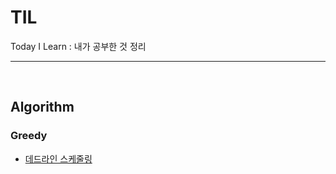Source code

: # TIL
Today I Learn : 내가 공부한 것 정리

---
<br>

## Algorithm

### Greedy
* [데드라인 스케줄링](https://github.com/komplamoose/TIL/blob/main/Algorithm/Greedy/deadlineSchedule.md)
______________________________
▸ YOUR TASK:
Leave out the pictures and transcribe the entries above exactly.

▸ WORKED SOLUTION:
Source code

: # TIL
Today I Learn : 내가 공부한 것 정리

---
<br>

## Algorithm

### Greedy
* [데드라인 스케줄링](https://github.com/komplamoose/TIL/blob/main/Algorithm/Greedy/deadlineSchedule.md)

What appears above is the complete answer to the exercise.